**Exercise:** Set down the data below from its first line to the line holding "I made the original", inclusive; omit all pictures.

**Extracted entries:**

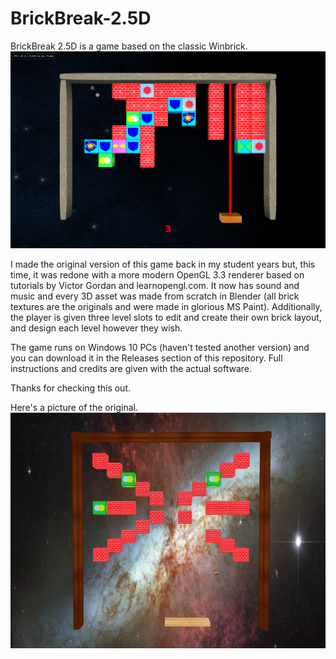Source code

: # BrickBreak-2.5D

BrickBreak 2.5D is a game based on the classic Winbrick.
![Gameplay image.](./Assets/Screenshots/gameplay.png "The game")

I made the original version of this game back in my student years but, this time, it was redone with a more modern OpenGL 3.3 renderer based on tutorials by Victor Gordan and learnopengl.com. It now has sound and music and every 3D asset was made from scratch in Blender (all brick textures are the originals and were made in glorious MS Paint). Additionally, the player is given three level slots to edit and create their own brick layout, and design each level however they wish.

The game runs on Windows 10 PCs (haven't tested another version) and you can download it in the Releases section of this repository. Full instructions and credits are given with the actual software.

Thanks for checking this out.

Here's a picture of the original.
![Original gameplay image.](./Assets/Screenshots/original.png "The original game")
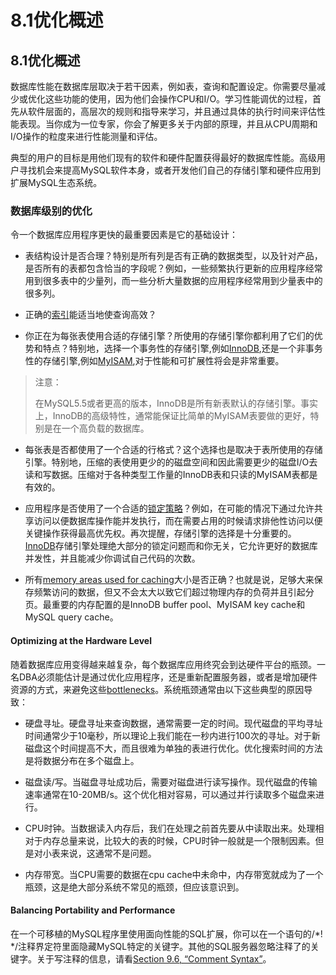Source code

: #  8.1优化概述 

## 8.1优化概述 

数据库性能在数据库层取决于若干因素，例如表，查询和配置设定。你需要尽量减少或优化这些功能的使用，因为他们会操作CPU和I/O。学习性能调优的过程，首先从软件层面的，高层次的规则和指导来学习，并且通过具体的执行时间来评估性能表现。当你成为一位专家，你会了解更多关于内部的原理，并且从CPU周期和I/O操作的粒度来进行性能测量和评估。

典型的用户的目标是用他们现有的软件和硬件配置获得最好的数据库性能。高级用户寻找机会来提高MySQL软件本身，或者开发他们自己的存储引擎和硬件应用到扩展MySQL生态系统。

### 数据库级别的优化

令一个数据库应用程序更快的最重要因素是它的基础设计：

* 表结构设计是否合理？特别是所有列是否有正确的数据类型，以及针对产品，是否所有的表都包含恰当的字段呢？例如，一些频繁执行更新的应用程序经常用到很多表中的少量列，而一些分析大量数据的应用程序经常用到少量表中的很多列。
 
* 正确的[索引](TODO)能适当地使查询高效？

* 你正在为每张表使用合适的存储引擎？所使用的存储引擎你都利用了它们的优势和特点？特别地，选择一个事务性的存储引擎,例如[InnoDB](TODO),还是一个非事务性的存储引擎,例如[MyISAM](MyISAM),对于性能和可扩展性将会是非常重要。 
   
>注意：
>
>在MySQL5.5或者更高的版本，InnoDB是所有新表默认的存储引擎。事实上，InnoDB的高级特性，通常能保证比简单的MyISAM表要做的更好，特别是在一个高负载的数据库。

* 每张表是否都使用了一个合适的行格式？这个选择也是取决于表所使用的存储引擎。特别地，压缩的表使用更少的的磁盘空间和因此需要更少的磁盘I/O去读和写数据。压缩对于各种类型工作量的InnoDB表和只读的MyISAM表都是有效的。
　　
* 应用程序是否使用了一个合适的[锁定策略](TODO)？例如，在可能的情况下通过允许共享访问以便数据库操作能并发执行，而在需要占用的时候请求排他性访问以便关键操作获得最高优先权。再次提醒，存储引擎的选择是十分重要的。[InnoDB](NONE)存储引擎处理绝大部分的锁定问题而和你无关，它允许更好的数据库并发性，并且能减少你调试自己代码的次数。

* 所有[memory areas used for caching](TODO)大小是否正确？也就是说，足够大来保存频繁访问的数据，但又不会太大以致它们超过物理内存的负荷并且引起分页。最重要的内存配置的是InnoDB buffer pool、MyISAM key cache和MySQL query cache。

#### Optimizing at the Hardware Level

随着数据库应用变得越来越复杂，每个数据库应用终究会到达硬件平台的瓶颈。一名DBA必须能估计是通过优化应用程序，还是重新配置服务器，或者是增加硬件资源的方式，来避免这些[bottlenecks](TODO)。系统瓶颈通常由以下这些典型的原因导致：

* 硬盘寻址。硬盘寻址来查询数据，通常需要一定的时间。现代磁盘的平均寻址时间通常少于10毫秒，所以理论上我们能在一秒内进行100次的寻址。对于新磁盘这个时间提高不大，而且很难为单独的表进行优化。优化搜索时间的方法是将数据分布在多个磁盘上。

* 磁盘读/写。当磁盘寻址成功后，需要对磁盘进行读写操作。现代磁盘的传输速率通常在10-20MB/s。这个优化相对容易，可以通过并行读取多个磁盘来进行。

* CPU时钟。当数据读入内存后，我们在处理之前首先要从中读取出来。处理相对于内存总量来说，比较大的表的时候，CPU时钟一般就是一个限制因素。但是对小表来说，这通常不是问题。

* 内存带宽。当CPU需要的数据在cpu cache中未命中，内存带宽就成为了一个瓶颈，这是绝大部分系统不常见的瓶颈，但应该意识到。

#### Balancing Portability and Performance

在一个可移植的MySQL程序里使用面向性能的SQL扩展，你可以在一个语句的/*!  */注释界定符里面隐藏MySQL特定的关键字。其他的SQL服务器忽略注释了的关键字。关于写注释的信息，请看[Section 9.6, “Comment Syntax”](9.6)。
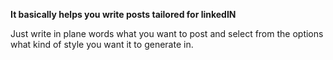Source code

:**It basically helps you write posts tailored for linkedIN**

Just write in plane words what you want to post and select from the options what kind of style you want it to generate in.
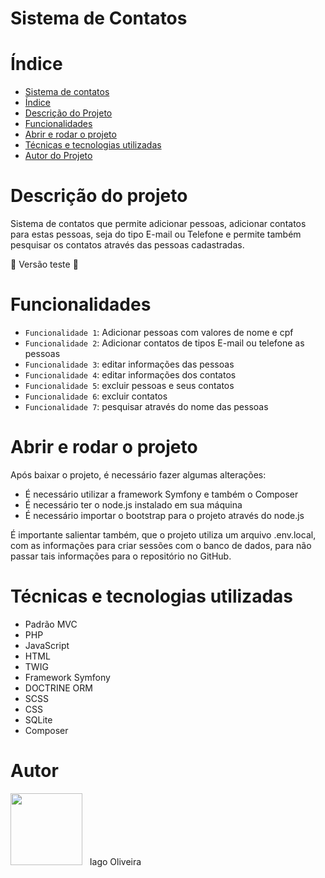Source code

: ﻿# Sistema de Contatos
 
 # Índice 

* [Sistema de contatos](#Sistema-de-Contatos)
* [Índice](#índice)
* [Descrição do Projeto](#descrição-do-projeto)
* [Funcionalidades](#funcionalidades)
* [Abrir e rodar o projeto](#Abrir-e-rodar-o-projeto)
* [Técnicas e tecnologias utilizadas](#Técnicas-e-tecnologias-utilizadas)
* [Autor do Projeto](#autor)


# Descrição do projeto
Sistema de contatos que permite adicionar pessoas, adicionar contatos para estas pessoas, seja do tipo E-mail ou Telefone e permite também pesquisar os contatos através das pessoas cadastradas.

:construction: Versão teste :construction:

# Funcionalidades
- `Funcionalidade 1`: Adicionar pessoas com valores de nome e cpf
- `Funcionalidade 2`: Adicionar contatos de tipos E-mail ou telefone as pessoas
- `Funcionalidade 3`: editar informações das pessoas
- `Funcionalidade 4`: editar informações dos contatos
- `Funcionalidade 5`: excluir pessoas e seus contatos
- `Funcionalidade 6`: excluir contatos
- `Funcionalidade 7`: pesquisar através do nome das pessoas

# Abrir e rodar o projeto
Após baixar o projeto, é necessário fazer algumas alterações:
- É necessário utilizar a framework Symfony e também o Composer
- É necessário ter o node.js instalado em sua máquina
- É necessário importar o bootstrap para o projeto através do node.js

É importante salientar também, que o projeto utiliza um arquivo .env.local, com as informações para criar sessões com o banco de dados, para não passar tais informações para o repositório no GitHub.

# Técnicas e tecnologias utilizadas
- Padrão MVC
- PHP
- JavaScript
- HTML
- TWIG
- Framework Symfony
- DOCTRINE ORM
- SCSS
- CSS
- SQLite
- Composer

# Autor
<img src="https://user-images.githubusercontent.com/121733319/229389930-044f581e-b491-46da-a2cb-55556c2a30bf.jpeg" width=115>
&nbsp; Iago Oliveira

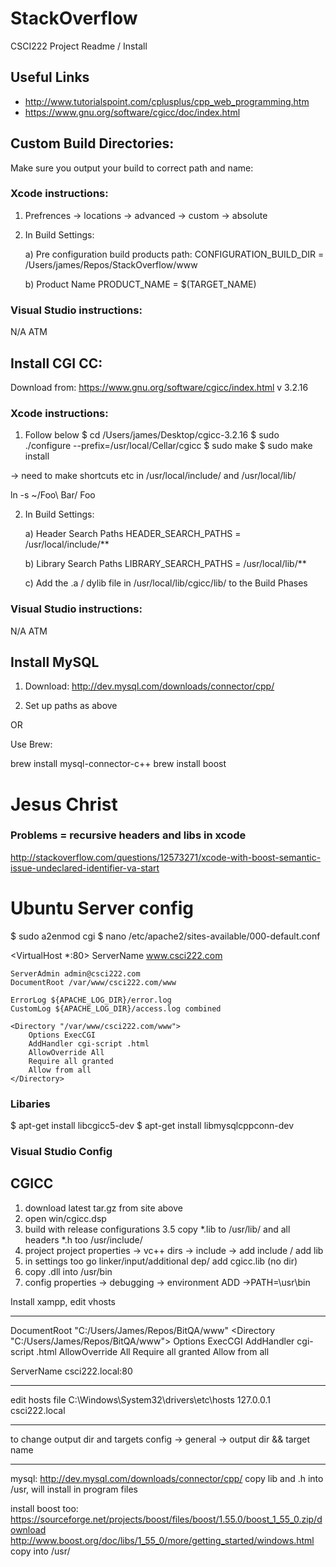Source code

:# StackOverflow
CSCI222 Project Readme / Install

## Useful Links
- http://www.tutorialspoint.com/cplusplus/cpp_web_programming.htm
- https://www.gnu.org/software/cgicc/doc/index.html

## Custom Build Directories:
Make sure you output your build to correct path and name:

### Xcode instructions:
1. Prefrences
	-> locations -> advanced -> custom -> absolute

2. In Build Settings:

	a) Pre configuration build products path:
		CONFIGURATION_BUILD_DIR = /Users/james/Repos/StackOverflow/www

	b) Product Name
		PRODUCT_NAME = $(TARGET_NAME)

### Visual Studio instructions:
N/A ATM

## Install CGI CC:

Download from:
https://www.gnu.org/software/cgicc/index.html
v 3.2.16

### Xcode instructions:
1. Follow below
$ cd /Users/james/Desktop/cgicc-3.2.16
$ sudo ./configure --prefix=/usr/local/Cellar/cgicc
$ sudo make
$ sudo make install

-> need to make shortcuts etc in /usr/local/include/ and /usr/local/lib/

ln -s ~/Foo\ Bar/ Foo

2. In Build Settings:

	a) Header Search Paths
		HEADER_SEARCH_PATHS = /usr/local/include/**

	b) Library Search Paths
		LIBRARY_SEARCH_PATHS = /usr/local/lib/**

	c) Add the .a / dylib file in /usr/local/lib/cgicc/lib/ to the Build Phases

### Visual Studio instructions:
N/A ATM

## Install MySQL
1. Download:
http://dev.mysql.com/downloads/connector/cpp/

2. Set up paths as above

OR

Use Brew:

brew install mysql-connector-c++
brew install boost


# Jesus Christ
### Problems = recursive headers and libs in xcode
http://stackoverflow.com/questions/12573271/xcode-with-boost-semantic-issue-undeclared-identifier-va-start

# Ubuntu Server config
$ sudo a2enmod cgi
$ nano /etc/apache2/sites-available/000-default.conf

<VirtualHost *:80>
	ServerName www.csci222.com

	ServerAdmin admin@csci222.com
	DocumentRoot /var/www/csci222.com/www

	ErrorLog ${APACHE_LOG_DIR}/error.log
	CustomLog ${APACHE_LOG_DIR}/access.log combined

	<Directory "/var/www/csci222.com/www">
		Options ExecCGI
		AddHandler cgi-script .html
		AllowOverride All
		Require all granted
		Allow from all
	</Directory>

</VirtualHost>


### Libaries
$ apt-get install libcgicc5-dev
$ apt-get install libmysqlcppconn-dev

### Visual Studio Config
## CGICC
1. download latest tar.gz from site above
2. open win/cgicc.dsp
3. build with release configurations
3.5 copy *.lib to /usr/lib/ and all headers *.h too /usr/include/
4. project project properties -> vc++ dirs -> include -> add include / add lib
5. in settings too go linker/input/additional dep/ add cgicc.lib (no dir)
6. copy .dll into /usr/bin
7. config properties -> debugging -> environment ADD ->PATH=\usr\bin

Install xampp, edit vhosts

----------

DocumentRoot "C:/Users/James/Repos/BitQA/www"
<Directory "C:/Users/James/Repos/BitQA/www">
    Options ExecCGI
    AddHandler cgi-script .html
    AllowOverride All
    Require all granted
    Allow from all
</Directory>

ServerName csci222.local:80

----------

edit hosts file
C:\Windows\System32\drivers\etc\hosts
127.0.0.1	csci222.local

----------

to change output dir and targets
config -> general -> output dir && target name

----------

mysql:
http://dev.mysql.com/downloads/connector/cpp/
copy lib and .h into /usr, will install in program files

install boost too:
https://sourceforge.net/projects/boost/files/boost/1.55.0/boost_1_55_0.zip/download
http://www.boost.org/doc/libs/1_55_0/more/getting_started/windows.html
copy into /usr/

**Response area:**
Source code

: # BrickBreak-2.5D

BrickBreak 2.5D is a game based on the classic Winbrick.
![Gameplay image.](./Assets/Screenshots/gameplay.png "The game")

I made the original version of this game back in my student years but, this time, it was redone with a more modern OpenGL 3.3 renderer based on tutorials by Victor Gordan and learnopengl.com. It now has sound and music and every 3D asset was made from scratch in Blender (all brick textures are the originals and were made in glorious MS Paint). Additionally, the player is given three level slots to edit and create their own brick layout, and design each level however they wish.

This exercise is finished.